Griffin also mentioned that a lot of people looked up to him as “the fitness guy” and that he didn’t want the gym to be about himself. He wanted the gym to be a place that brought everyone together.
“I want to empower everyone and feel like they are a part of this brand and this team,” he said. “So my wife was like ‘what about if you feel like you are a hero; why not heroes?’ and just from there I loved it.”
Griffin wanted to change the gym landscape in Massachusetts as a whole. He said that he was tired of people leaving the state to go to better gyms, so he decided to open his second location at MarketStreet Lynnfield.
He said he wants to create an experience when individuals walk into the gym.
“Walking in here, you are going to see your functional cardio machines, but then you are also going to see your squat racks and free weights, and then we also have cool things for pretty much everyone — where you got your crossfitters, your functional athletes, your bodybuilders, and then people just want to come here and play with everything,” Griffin said.
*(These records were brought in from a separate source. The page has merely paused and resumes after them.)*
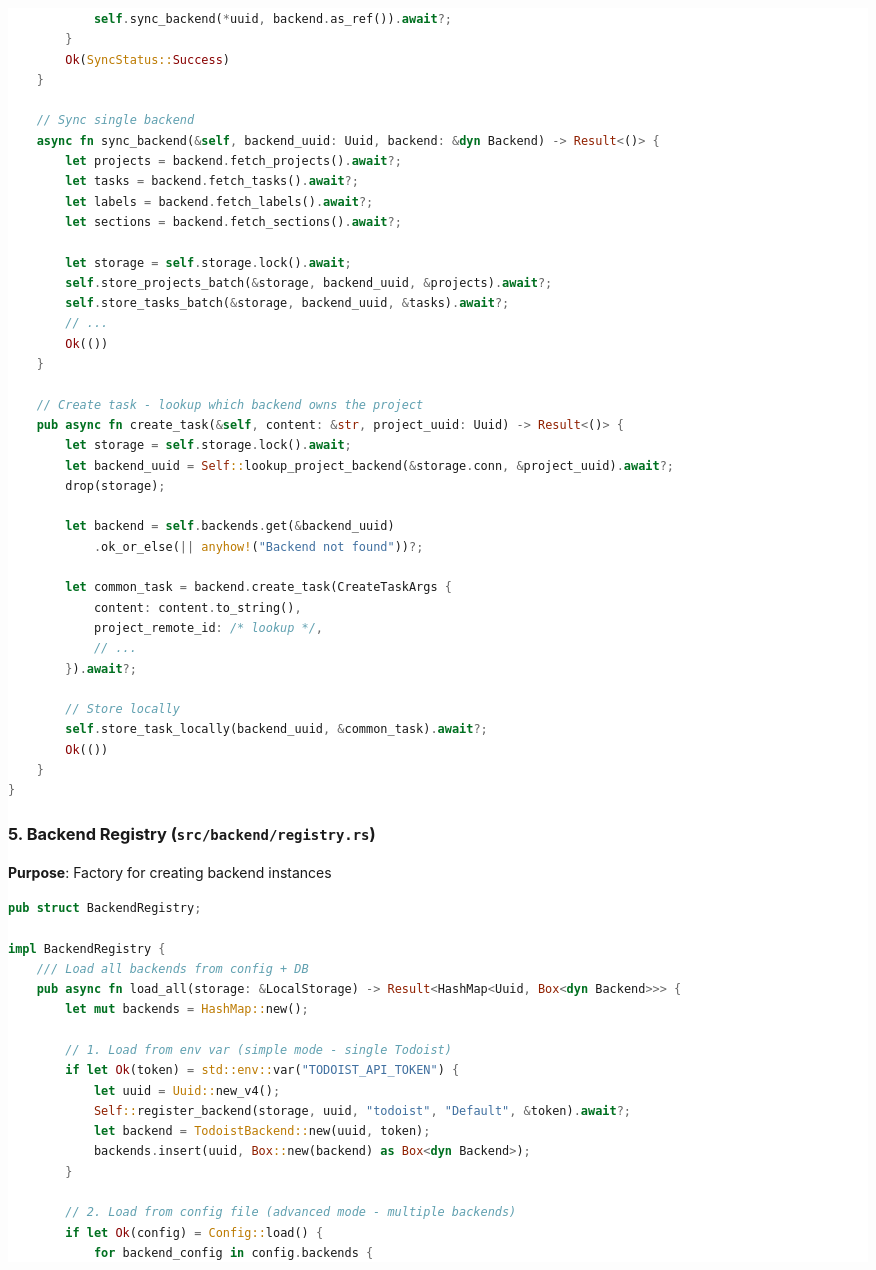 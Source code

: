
 ```rust
            self.sync_backend(*uuid, backend.as_ref()).await?;
        }
        Ok(SyncStatus::Success)
    }

    // Sync single backend
    async fn sync_backend(&self, backend_uuid: Uuid, backend: &dyn Backend) -> Result<()> {
        let projects = backend.fetch_projects().await?;
        let tasks = backend.fetch_tasks().await?;
        let labels = backend.fetch_labels().await?;
        let sections = backend.fetch_sections().await?;

        let storage = self.storage.lock().await;
        self.store_projects_batch(&storage, backend_uuid, &projects).await?;
        self.store_tasks_batch(&storage, backend_uuid, &tasks).await?;
        // ...
        Ok(())
    }

    // Create task - lookup which backend owns the project
    pub async fn create_task(&self, content: &str, project_uuid: Uuid) -> Result<()> {
        let storage = self.storage.lock().await;
        let backend_uuid = Self::lookup_project_backend(&storage.conn, &project_uuid).await?;
        drop(storage);

        let backend = self.backends.get(&backend_uuid)
            .ok_or_else(|| anyhow!("Backend not found"))?;

        let common_task = backend.create_task(CreateTaskArgs {
            content: content.to_string(),
            project_remote_id: /* lookup */,
            // ...
        }).await?;

        // Store locally
        self.store_task_locally(backend_uuid, &common_task).await?;
        Ok(())
    }
}
```

### 5. Backend Registry (`src/backend/registry.rs`)

**Purpose**: Factory for creating backend instances

```rust
pub struct BackendRegistry;

impl BackendRegistry {
    /// Load all backends from config + DB
    pub async fn load_all(storage: &LocalStorage) -> Result<HashMap<Uuid, Box<dyn Backend>>> {
        let mut backends = HashMap::new();

        // 1. Load from env var (simple mode - single Todoist)
        if let Ok(token) = std::env::var("TODOIST_API_TOKEN") {
            let uuid = Uuid::new_v4();
            Self::register_backend(storage, uuid, "todoist", "Default", &token).await?;
            let backend = TodoistBackend::new(uuid, token);
            backends.insert(uuid, Box::new(backend) as Box<dyn Backend>);
        }

        // 2. Load from config file (advanced mode - multiple backends)
        if let Ok(config) = Config::load() {
            for backend_config in config.backends {
```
“We offer personal training, an open gym where people can just come in as they please, and then group classes. Our group classes are on the level where it should be a New York City vibe in the sense that we are really focused on creating the best experience for you, with being motivating as well and having a great time doing it.”
What also makes Heroes Fitness different is the fact that it offers in-house physical therapy with Josh Blatt, DPT, having an office in the facility.
“A lot of people need physical therapy, ” said Griffin. “What Josh is doing is amazing. He’s taking that full hour with his clients, unlike your regular physical therapy, which is now just 30 minutes and go do your homework. He’s taking the full hour to work on you and get you back into the gym.”
Blatt has been in sports medicine since 2011. In his career he has mostly worked with athletes at the collegiate and high-school level, but has also done some work with the U.S. Olympic ski team.
Blatt said it has been great getting to work with Griffin.
“Everyone has had an experience, either with a physical therapist or in the gym where they feel like they have been given a cookie-cutter approach to wellness and it’s not a one-size-fits-all scenario,” Blatt said. “You have to think dynamically so we kind of bounce ideas off each other.”